Bill Murray, Joanne Whalley, Richard Wilson, Alfred Molina, Peter Gallagher. Directed by Jon Amiel. Aspect ratios: 1.85:1 (anamorphic), side one; pan&scan, side 2. Dolby Digital 5.1. 94 minutes. 1997. Warner Bros. 15626. Rated PG. $24.95.

As every comic knows, it's all in the timing. The Man Who Knew Too Little was released at about the same time as another spy spoof, Austin Powers: International Man of Mystery. The latter movie gained greater popularity, but The Man Who Knew Too Little is far more clever and less silly, and it even has an element of suspense that Mike Myers' film entirely lacks.

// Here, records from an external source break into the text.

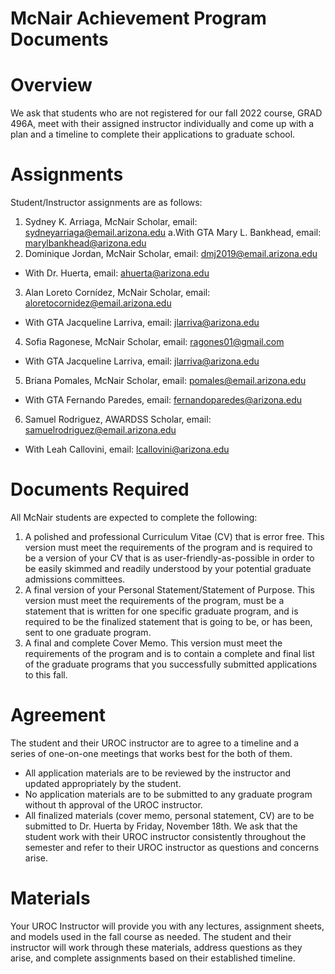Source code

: # McNair Achievement Program Documents


# Overview
We ask that students who are not registered for our fall 2022 course, GRAD 
496A, meet with their assigned instructor individually and come up with a plan and a 
timeline to complete their applications to graduate school.

# Assignments
Student/Instructor assignments are as follows: 
1. Sydney K. Arriaga, McNair Scholar, email: sydneyarriaga@email.arizona.edu
a.With GTA Mary L. Bankhead, email: marylbankhead@arizona.edu 
2. Dominique Jordan, McNair Scholar, email: dmj2019@email.arizona.edu 
- With Dr. Huerta, email: ahuerta@arizona.edu  
3. Alan Loreto Cornídez, McNair Scholar, email: aloretocornidez@email.arizona.edu
- With GTA Jacqueline Larriva, email: jlarriva@arizona.edu
4. Sofia Ragonese, McNair Scholar, email: ragones01@gmail.com
- With GTA Jacqueline Larriva, email: jlarriva@arizona.edu 
5. Briana Pomales, McNair Scholar, email: pomales@email.arizona.edu
- With GTA Fernando Paredes, email: fernandoparedes@arizona.edu
6. Samuel Rodriguez, AWARDSS Scholar, email: samuelrodriguez@email.arizona.edu
- With Leah Callovini, email: lcallovini@arizona.edu 

# Documents Required
All McNair students are expected to complete the following: 
1. A polished and professional Curriculum Vitae (CV) that is error free. This 
version must meet the requirements of the program and is required to be a 
version of your CV that is as user-friendly-as-possible in order to be easily 
skimmed and readily understood by your potential graduate admissions 
committees.
2. A final version of your Personal Statement/Statement of Purpose. This version
must meet the requirements of the program, must be a statement that is written 
for one specific graduate program, and is required to be the finalized statement 
that is going to be, or has been, sent to one graduate program.    
3. A final and complete Cover Memo. This version must meet the requirements of 
the program and is to contain a complete and final list of the graduate programs 
that you successfully submitted applications to this fall. 


# Agreement
The student and their UROC instructor are to agree to a timeline and a series of one-on-one meetings that works best for the both of them. 
- All application materials are to be reviewed by the instructor and updated appropriately by the student.
- No application materials are to be submitted to any graduate program without th approval of the UROC instructor.
- All finalized materials (cover memo, personal statement, CV) are to be submitted to Dr. Huerta by Friday, November 18th. We ask that the student work with their UROC instructor consistently throughout the semester and refer to their UROC instructor as questions and concerns arise. 


# Materials
Your UROC Instructor will provide you with any lectures, assignment sheets,
and models used in the fall course as needed. The student and their instructor will work 
through these materials, address questions as they arise, and complete assignments 
based on their established timeline.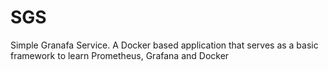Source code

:# SGS

Simple Granafa Service. A Docker based application that serves as a basic framework to learn Prometheus, Grafana and Docker
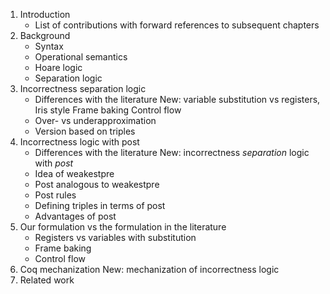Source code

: 1. Introduction
    - List of contributions with forward references to subsequent chapters
2. Background
    - Syntax
    - Operational semantics
    - Hoare logic
    - Separation logic
3. Incorrectness separation logic
    - Differences with the literature
        New: variable substitution vs registers, Iris style
             Frame baking
             Control flow
    - Over- vs underapproximation
    - Version based on triples
4. Incorrectness logic with post
    - Differences with the literature
        New: incorrectness *separation* logic with *post*
    - Idea of weakestpre
    - Post analogous to weakestpre
    - Post rules
    - Defining triples in terms of post
    - Advantages of post
5. Our formulation vs the formulation in the literature
    - Registers vs variables with substitution
    - Frame baking
    - Control flow
6. Coq mechanization
    New: mechanization of incorrectness logic
7. Related work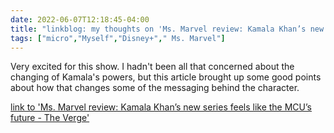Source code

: ---date: 2022-06-07T12:18:45-04:00title: "linkblog: my thoughts on 'Ms. Marvel review: Kamala Khan’s new series feels like the MCU’s future - The Verge'"tags: ["micro","Myself","Disney+"," Ms. Marvel"]---Very excited for this show. I hadn't been all that concerned about the changing of Kamala's powers, but this article brought up some good points about how that changes some of the messaging behind the character. [link to 'Ms. Marvel review: Kamala Khan’s new series feels like the MCU’s future - The Verge'](https://www.theverge.com/23141670/ms-marvel-review)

Wallace Ritchie (Bill Murray), good-natured but not terribly swift, decides to celebrate his birthday by visiting his brother (Peter Gallagher), an upwardly mobile banker living in London. When Wallace arrives, the brother and his wife are about to give a dinner party for some influential German business associates. To get rid of Wallace for the evening, his brother buys him a ticket for The Theater of Life, an avant-garde theater piece of the participatory variety that takes place not on stage but throughout the city of London.

The performance is to start with Wallace answering a public phone to receive initial instructions. The call comes a little early, but Wallace picks it up anyway. Unbeknownst to him, the caller is a spymaster who thinks he's talking to a hired assassin. Wallace follows the instructions as he understands them, and his bumbling actions are interpreted by people around him as being those of an ultracool master spy with a license to kill.

It's all quite clever and very funny, particularly for anyone with some acting background. When muggers confront Wallace, he thinks it's part of the show and delivers a hammy monologue that sounds like something from Death Wish. Part of the script's cleverness is that every line and action is plausible as make-believe from Wallace's point of view, but we know everything is real. In a way, this is the flip side of The Truman Show, in which the reality that Truman experiences is fake.

Murray eschews his usual sardonic screen persona, playing Wallace as an innocent with touches of Inspector Clouseau. He's ably supported by the delicious Joanne Whalley (who more or less reprises her role as Christine Keeler in Scandal), Peter Gallagher as the yuppie brother, and a crack team of British character actors as assorted spies, British upper-class types, stuffy Germans, officious policemen, and a corpse or two. Jon Amiel, best known for The Singing Detective, directs with sensitivity and restraint, allowing the comedy to emerge from character and situation rather than hitting you over the head with it.

The Man Who Knew Too Little was shot in London, and that city by night emerges as another star of the movie. As Amiel suggests in his director's commentary track, what we see (apart from the muggers) is the tourist's romantic vision of the city as experienced by Wallace Ritchie. The DVD's video quality is first-rate, capturing subtle shadings and colors that range from muted to vibrant. Christopher Young contributes a stylish score with tongue-in-cheek quotes from Henry Mancini and John Barry, and it sounds great in Dolby Digital.